After spending time working through the many shopping choices, decision fatigue can soon set in leaving one with diminished willpower and vulnerable to buying things you didn’t really want. Decision fatigue explains how intelligent people can make rather silly choices on a whim.
Decision fatigue may have far reaching effects including debilitated self-control. While heightened mental energy is demanded at work, the fallout can spill into ones private life through reactive social behavior, love affairs, debt, unhealthy food choices and lack of motivation, to name but a few.
In the paper “Out of Control”, researcher George Loewenstein suggests “People often act against their self-interest in full knowledge that they are doing so; they experience a feeling of being ‘out of control’. This paper attributes this phenomenon to the operation of “visceral factors,” which include drive states such as hunger, thirst and sexual desire, moods and emotions, physical pain, and craving for a drug one is addicted to. People underweigh, or even ignore, visceral factors that they will experience in the future, have experienced in the past, or that are experienced by other people.”Loewenstein suggests the diminished self-control within the private lives of men in high office could be attributed to decision fatigue.
When decision fatigue finally hits saturation point, one may fall into decision avoidance. Research has found that people who have more choices are often less willing to decide to buy anything at all, which suggests that an onslaught of choices can be overwhelming and may result in an unproductive outcome.
So How to simplify daily decision making:
1) Decide in the Morning. For most people post breakfast is the best time to write shopping lists, make plans and make decisions. If mornings are not the best for you, choose the time of day when your energy is highest, to arrange business meetings, etc.
2) Limit Your Options. If you have too many, narrow it down to three choices. This gives you enough to satisfy your need for variety and it prevents those moments of overwhelm that can often lead to bad choices or no choices.
3) Keep it Simple. What choice feels the lightest, least resistant and least overwhelming? Find that balance of function and beauty in all areas of your life. Avoid the accumulation of clutter. Remember spring clean often. If you haven’t used it in a year, give it away.
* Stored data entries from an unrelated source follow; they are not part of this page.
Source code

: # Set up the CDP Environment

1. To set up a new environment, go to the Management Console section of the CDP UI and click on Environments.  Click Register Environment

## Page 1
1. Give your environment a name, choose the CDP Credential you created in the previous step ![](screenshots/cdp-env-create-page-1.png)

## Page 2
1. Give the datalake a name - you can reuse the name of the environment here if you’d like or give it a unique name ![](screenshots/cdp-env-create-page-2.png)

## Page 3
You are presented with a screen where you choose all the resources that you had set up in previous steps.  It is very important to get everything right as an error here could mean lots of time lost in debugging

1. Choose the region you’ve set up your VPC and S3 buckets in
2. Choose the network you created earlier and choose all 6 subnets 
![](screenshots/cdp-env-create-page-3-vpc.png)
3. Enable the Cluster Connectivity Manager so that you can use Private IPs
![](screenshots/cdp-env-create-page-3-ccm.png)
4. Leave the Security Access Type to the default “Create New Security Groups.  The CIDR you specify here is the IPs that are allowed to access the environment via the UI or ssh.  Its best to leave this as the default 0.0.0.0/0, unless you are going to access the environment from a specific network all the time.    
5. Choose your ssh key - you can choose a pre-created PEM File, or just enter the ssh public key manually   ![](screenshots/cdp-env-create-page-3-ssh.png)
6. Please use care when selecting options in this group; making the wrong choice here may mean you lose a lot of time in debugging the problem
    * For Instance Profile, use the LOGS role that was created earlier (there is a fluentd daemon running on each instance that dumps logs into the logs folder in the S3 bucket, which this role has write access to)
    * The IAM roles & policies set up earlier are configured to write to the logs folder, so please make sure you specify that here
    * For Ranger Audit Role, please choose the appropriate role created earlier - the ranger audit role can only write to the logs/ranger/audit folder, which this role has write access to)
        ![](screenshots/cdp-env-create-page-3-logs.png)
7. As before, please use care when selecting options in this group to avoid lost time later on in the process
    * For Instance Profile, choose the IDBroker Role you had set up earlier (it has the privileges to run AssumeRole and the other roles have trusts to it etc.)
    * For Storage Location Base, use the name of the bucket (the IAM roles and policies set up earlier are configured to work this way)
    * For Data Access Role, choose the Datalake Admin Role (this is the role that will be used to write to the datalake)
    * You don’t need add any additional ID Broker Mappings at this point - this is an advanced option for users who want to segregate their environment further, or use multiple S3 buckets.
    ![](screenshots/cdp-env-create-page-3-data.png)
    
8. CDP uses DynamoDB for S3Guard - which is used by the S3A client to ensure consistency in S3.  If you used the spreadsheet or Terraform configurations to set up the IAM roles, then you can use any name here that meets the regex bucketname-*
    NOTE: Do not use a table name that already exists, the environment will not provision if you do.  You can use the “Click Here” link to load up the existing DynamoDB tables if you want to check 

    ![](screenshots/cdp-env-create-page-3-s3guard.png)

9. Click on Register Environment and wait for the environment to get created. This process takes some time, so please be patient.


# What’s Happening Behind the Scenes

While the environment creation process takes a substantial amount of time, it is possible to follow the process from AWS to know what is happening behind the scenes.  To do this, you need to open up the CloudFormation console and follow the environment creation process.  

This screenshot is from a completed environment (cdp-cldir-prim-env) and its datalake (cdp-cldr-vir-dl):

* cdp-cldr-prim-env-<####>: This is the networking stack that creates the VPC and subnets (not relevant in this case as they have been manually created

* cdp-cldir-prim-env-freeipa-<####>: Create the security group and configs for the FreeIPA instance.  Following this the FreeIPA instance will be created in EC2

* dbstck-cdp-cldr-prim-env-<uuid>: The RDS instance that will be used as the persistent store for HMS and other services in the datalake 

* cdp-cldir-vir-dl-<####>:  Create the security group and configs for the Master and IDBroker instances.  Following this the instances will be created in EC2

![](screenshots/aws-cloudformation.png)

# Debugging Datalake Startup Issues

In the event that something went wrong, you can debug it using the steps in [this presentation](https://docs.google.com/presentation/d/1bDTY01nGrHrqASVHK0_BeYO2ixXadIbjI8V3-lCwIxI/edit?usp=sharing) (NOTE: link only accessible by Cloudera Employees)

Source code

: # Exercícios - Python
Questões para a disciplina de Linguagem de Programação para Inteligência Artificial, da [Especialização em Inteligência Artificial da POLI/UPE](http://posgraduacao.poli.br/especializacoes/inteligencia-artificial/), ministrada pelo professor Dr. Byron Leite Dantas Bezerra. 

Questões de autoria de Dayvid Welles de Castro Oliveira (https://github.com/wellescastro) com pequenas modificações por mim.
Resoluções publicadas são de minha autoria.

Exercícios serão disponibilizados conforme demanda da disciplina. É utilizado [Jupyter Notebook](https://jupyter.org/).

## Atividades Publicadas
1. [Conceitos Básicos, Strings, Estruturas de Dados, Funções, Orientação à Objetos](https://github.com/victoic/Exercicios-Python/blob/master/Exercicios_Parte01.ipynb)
4) Do the Best You Can, Nothing More. Rather finish a task the get caught up in perfection. Overextending oneself can either disrupt your current task or deplete other areas of your life, such as driving skills or communicating with your spouse.
5) Step Away. Learn to identify a distracting situation or place and simply remove yourself. You are not hear to please other people’s whims, focus on what is really fulfilling in your life and move towards that. Think carefully before committing to an engagement. Use social media purely as an avenue for connecting with loved ones and for work. Don’t get distracted by drama and give yourself time limit each day.
6) Prioritize. If it is not important now, either put it on the to do list or say no. Don’t let distractions override priorities, this will also take away from time doing things that you really love. When you go shopping, do it in stealth mode. Read your list before entering and give yourself a clear time limit.
7) Follow through. Once you have made a decision, stick with it until the en until moving onto the next decision. It it becomes clear that decision really is not working then make the change.